The names alone can cause the brain to ping.
But there is something all three of these internet/social media giants have in common that many people don’t realize.
They are all private companies, not government utilities.
This week Attorney General Jeff Sessions announced that his Justice Department will dig into the subject of information bias at such tech companies following weeks of complaints by President Donald Trump.
Sessions will convene a number of states’ attorneys general later this month to discuss “a growing concern that these companies may be hurting competition and intentionally stifling the free exchange of ideas on their platforms.”
The argument that information companies have the power to limit free speech is as old as newspapers themselves. For decades people have objected when newspapers rejected a letter to the editor or refused to cover a story they believed should have been reported. This was the gatekeeper role that newspapers always maintained with editorial control. The fact that Google may be biased in how its search engines work is irrelevant when it comes to claims of censorship.
Only governments can censor. A private citizen or company has every right to edit, or limit, speech on the platform it owns.

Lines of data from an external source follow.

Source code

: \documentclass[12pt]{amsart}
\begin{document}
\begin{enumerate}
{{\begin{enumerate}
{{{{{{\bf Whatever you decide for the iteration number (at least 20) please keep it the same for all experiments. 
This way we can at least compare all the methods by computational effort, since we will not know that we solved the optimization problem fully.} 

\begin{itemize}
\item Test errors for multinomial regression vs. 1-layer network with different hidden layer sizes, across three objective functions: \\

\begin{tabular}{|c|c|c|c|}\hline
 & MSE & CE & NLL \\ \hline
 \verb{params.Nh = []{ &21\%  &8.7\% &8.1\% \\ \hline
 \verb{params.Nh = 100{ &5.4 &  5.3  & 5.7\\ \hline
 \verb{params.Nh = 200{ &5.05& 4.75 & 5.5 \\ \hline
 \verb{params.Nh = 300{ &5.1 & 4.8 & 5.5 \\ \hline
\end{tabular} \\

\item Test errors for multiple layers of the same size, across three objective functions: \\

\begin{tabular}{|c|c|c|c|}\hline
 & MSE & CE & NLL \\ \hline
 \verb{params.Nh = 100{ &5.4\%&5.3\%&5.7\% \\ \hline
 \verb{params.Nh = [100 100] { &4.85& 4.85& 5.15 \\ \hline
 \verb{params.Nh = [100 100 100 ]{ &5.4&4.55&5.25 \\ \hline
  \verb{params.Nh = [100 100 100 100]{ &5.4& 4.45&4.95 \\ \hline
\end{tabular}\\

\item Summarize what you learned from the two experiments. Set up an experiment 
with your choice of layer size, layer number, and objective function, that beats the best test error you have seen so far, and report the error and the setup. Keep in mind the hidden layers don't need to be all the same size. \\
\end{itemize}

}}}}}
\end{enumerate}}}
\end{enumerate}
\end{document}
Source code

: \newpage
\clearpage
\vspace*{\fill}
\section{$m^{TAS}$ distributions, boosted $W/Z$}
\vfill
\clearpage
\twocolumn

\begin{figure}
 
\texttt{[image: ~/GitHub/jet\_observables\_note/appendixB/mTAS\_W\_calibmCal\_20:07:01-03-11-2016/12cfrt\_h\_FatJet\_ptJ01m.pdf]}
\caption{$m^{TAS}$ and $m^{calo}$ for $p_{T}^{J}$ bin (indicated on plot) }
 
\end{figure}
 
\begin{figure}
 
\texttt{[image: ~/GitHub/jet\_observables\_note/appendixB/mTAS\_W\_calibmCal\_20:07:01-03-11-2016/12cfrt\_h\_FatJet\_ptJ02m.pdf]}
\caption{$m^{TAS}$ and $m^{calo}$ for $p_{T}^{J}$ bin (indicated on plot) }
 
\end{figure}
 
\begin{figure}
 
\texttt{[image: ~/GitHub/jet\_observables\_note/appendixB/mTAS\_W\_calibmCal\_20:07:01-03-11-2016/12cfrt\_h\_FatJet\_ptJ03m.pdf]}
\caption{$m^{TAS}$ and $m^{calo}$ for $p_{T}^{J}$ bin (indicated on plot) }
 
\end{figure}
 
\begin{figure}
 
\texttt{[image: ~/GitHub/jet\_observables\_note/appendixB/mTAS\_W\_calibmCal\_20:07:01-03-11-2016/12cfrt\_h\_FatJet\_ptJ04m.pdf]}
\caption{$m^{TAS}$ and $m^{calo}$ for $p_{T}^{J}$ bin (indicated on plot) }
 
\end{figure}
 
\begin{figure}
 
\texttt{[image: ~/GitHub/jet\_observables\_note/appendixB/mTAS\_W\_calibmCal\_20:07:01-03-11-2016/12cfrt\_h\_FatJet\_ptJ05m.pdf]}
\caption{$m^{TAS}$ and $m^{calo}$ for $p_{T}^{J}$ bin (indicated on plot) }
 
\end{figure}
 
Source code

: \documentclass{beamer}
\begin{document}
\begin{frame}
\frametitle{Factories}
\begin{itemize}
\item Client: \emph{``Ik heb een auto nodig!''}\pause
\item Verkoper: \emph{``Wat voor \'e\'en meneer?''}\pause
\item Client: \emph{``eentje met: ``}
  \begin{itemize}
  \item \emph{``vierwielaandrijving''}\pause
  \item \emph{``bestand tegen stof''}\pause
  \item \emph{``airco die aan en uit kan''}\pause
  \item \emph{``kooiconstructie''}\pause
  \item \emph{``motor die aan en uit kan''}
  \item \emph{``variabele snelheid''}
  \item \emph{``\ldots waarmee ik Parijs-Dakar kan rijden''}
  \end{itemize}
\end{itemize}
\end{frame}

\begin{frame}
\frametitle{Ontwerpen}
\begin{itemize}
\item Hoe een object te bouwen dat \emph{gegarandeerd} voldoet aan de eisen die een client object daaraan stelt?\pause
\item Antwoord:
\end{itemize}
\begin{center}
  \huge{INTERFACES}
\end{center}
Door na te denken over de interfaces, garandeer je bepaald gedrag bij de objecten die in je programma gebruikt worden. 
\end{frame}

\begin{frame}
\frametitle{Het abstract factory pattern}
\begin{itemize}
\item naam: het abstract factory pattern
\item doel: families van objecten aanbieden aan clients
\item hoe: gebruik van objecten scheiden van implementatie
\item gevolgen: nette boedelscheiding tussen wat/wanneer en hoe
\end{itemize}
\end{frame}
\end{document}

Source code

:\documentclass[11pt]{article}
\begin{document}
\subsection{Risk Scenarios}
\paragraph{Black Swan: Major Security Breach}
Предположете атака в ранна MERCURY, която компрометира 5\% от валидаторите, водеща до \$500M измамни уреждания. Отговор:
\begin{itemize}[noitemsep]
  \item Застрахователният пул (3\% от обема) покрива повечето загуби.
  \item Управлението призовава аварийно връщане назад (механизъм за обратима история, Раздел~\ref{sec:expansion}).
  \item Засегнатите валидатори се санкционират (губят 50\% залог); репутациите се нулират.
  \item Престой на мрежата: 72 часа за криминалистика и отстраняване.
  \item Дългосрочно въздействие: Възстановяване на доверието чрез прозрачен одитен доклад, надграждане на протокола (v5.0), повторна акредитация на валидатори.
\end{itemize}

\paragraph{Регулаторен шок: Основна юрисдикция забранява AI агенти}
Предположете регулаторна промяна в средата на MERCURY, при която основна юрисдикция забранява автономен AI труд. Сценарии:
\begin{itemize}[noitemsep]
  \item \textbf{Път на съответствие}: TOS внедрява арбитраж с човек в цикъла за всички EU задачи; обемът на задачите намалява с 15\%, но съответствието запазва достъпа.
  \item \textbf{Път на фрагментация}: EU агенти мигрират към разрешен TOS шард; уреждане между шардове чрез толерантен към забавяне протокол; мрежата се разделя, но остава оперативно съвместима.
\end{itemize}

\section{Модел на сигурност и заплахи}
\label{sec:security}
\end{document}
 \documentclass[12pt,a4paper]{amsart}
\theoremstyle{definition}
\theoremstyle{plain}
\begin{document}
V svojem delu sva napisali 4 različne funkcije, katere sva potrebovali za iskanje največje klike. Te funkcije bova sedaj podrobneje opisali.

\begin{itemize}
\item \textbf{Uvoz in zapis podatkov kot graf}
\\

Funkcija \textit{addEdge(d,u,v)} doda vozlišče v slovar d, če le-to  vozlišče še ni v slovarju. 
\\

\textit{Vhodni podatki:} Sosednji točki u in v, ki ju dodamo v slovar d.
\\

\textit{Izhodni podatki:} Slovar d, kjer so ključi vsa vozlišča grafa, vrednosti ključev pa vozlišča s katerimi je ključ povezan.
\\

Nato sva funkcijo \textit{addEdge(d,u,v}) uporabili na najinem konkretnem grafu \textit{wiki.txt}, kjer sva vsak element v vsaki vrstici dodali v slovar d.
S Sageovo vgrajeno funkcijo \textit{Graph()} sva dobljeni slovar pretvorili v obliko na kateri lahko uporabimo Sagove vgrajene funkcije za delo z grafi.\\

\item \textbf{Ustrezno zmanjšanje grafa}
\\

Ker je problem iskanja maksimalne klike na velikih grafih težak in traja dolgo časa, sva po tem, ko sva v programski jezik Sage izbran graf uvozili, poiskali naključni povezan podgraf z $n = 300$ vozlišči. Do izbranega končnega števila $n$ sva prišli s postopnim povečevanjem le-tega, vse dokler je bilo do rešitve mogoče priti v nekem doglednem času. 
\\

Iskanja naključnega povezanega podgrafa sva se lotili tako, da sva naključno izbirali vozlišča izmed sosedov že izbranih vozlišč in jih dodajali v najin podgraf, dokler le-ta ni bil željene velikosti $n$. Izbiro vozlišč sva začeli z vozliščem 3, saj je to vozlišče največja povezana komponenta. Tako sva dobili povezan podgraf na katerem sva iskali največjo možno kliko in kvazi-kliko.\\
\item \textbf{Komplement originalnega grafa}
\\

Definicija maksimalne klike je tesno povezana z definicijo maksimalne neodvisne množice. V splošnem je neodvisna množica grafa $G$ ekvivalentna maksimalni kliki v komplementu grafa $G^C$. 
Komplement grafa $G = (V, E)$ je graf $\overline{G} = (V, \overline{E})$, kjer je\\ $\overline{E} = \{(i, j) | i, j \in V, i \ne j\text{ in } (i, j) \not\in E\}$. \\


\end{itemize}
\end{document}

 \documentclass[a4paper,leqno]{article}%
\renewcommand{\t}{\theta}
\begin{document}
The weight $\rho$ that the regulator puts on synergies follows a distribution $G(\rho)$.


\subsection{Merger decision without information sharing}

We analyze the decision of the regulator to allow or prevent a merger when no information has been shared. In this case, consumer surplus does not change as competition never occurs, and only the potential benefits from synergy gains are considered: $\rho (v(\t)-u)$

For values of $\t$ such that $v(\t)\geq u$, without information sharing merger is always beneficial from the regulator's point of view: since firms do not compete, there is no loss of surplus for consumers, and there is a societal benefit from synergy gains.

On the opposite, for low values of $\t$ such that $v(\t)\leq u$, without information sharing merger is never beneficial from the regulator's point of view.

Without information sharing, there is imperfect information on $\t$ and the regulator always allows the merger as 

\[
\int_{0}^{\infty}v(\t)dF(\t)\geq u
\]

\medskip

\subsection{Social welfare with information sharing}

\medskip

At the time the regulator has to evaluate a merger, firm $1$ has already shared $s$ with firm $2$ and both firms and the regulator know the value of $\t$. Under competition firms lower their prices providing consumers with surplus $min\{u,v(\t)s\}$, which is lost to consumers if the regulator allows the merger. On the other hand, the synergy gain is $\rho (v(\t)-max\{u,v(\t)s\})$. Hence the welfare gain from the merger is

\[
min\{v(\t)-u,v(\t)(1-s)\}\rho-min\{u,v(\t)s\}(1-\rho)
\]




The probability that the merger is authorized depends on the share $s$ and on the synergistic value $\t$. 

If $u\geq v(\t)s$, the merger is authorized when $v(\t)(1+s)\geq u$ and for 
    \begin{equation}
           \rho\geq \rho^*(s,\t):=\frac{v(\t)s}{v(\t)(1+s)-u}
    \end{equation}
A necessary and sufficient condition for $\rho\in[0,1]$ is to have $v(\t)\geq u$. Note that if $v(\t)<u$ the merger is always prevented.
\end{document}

Google, Facebook and Twitter should be investigated, but for anti-trust violations, not political bias. Linking the two is a dangerous precedent, but not unheard of.
Politicians have always been nervous about too much information ability being consolidated in one place. That’s why Congress in the past put limits on newspaper ownership in the same market, and cross ownership limits between television stations and newspapers.
But when the internet and social media came along, politicians either ignored, or were ignorant of, the anti-trust implications because they involved platforms where they saw the opportunity to get their own message out without the filter of mainstream media. So as these technology giants sucked up the audience from the MSM, many politicians cheered.
How little they understood about the future ramifications could be seen in a recent question Utah Sen. Orrin Hatch asked Facebook guru Mark Zuckerberg during testimony before Congress last month. He asked Zuckerberg how his company makes money when it doesn’t charge for the service.
Zuckerberg replied: “Umm, Senator, we sell ads.”
It is projected that the “duopoly” of Google and Facebook will bring in more than $60 billion in advertising this year, which is almost 70 percent of the digital market.
It is simple. When it comes to information, if you corner the market, you can corner the message.
So claims of bias now ring hollow, when that should have been the concern years ago.
The best way to assure a free exchange of information and ideas is a robust, competitive market where many options are available to the consumer, as well as the advertiser.
The problem is many people seem to think social media and internet searches are exactly that, when they are not. Facebook owns everything you give it — your name, your photos, your political statements, your searches and even your “friends.”
And what they do with that information is their business.
However, some users, particularly the younger ones, are beginning to catch on.
According to recent data from Pew Research Center, 42 percent of Facebook users ages 18 and up have taken a break from the social media platform of “several weeks or more” in the last year; a quarter of the respondents said they’d deleted the mobile app entirely from their smartphones.
The movement away from Facebook appears to be generational, as 44 percent of users between 18 and 29 said they deleted Facebook’s app.
These tech firms deserve to be investigated, but for antitrust violations. This is the same way government dealt with the AT&T monopoly of the telephone industry in the 1960s. Congressional action then paved the way for technology advancement in cellular communications and is the main reason we have smartphones.
And how did they do it? They broke up AT&T into smaller, competitive companies. If that hadn’t happened, we would probably still be using land lines and talking to rude operators.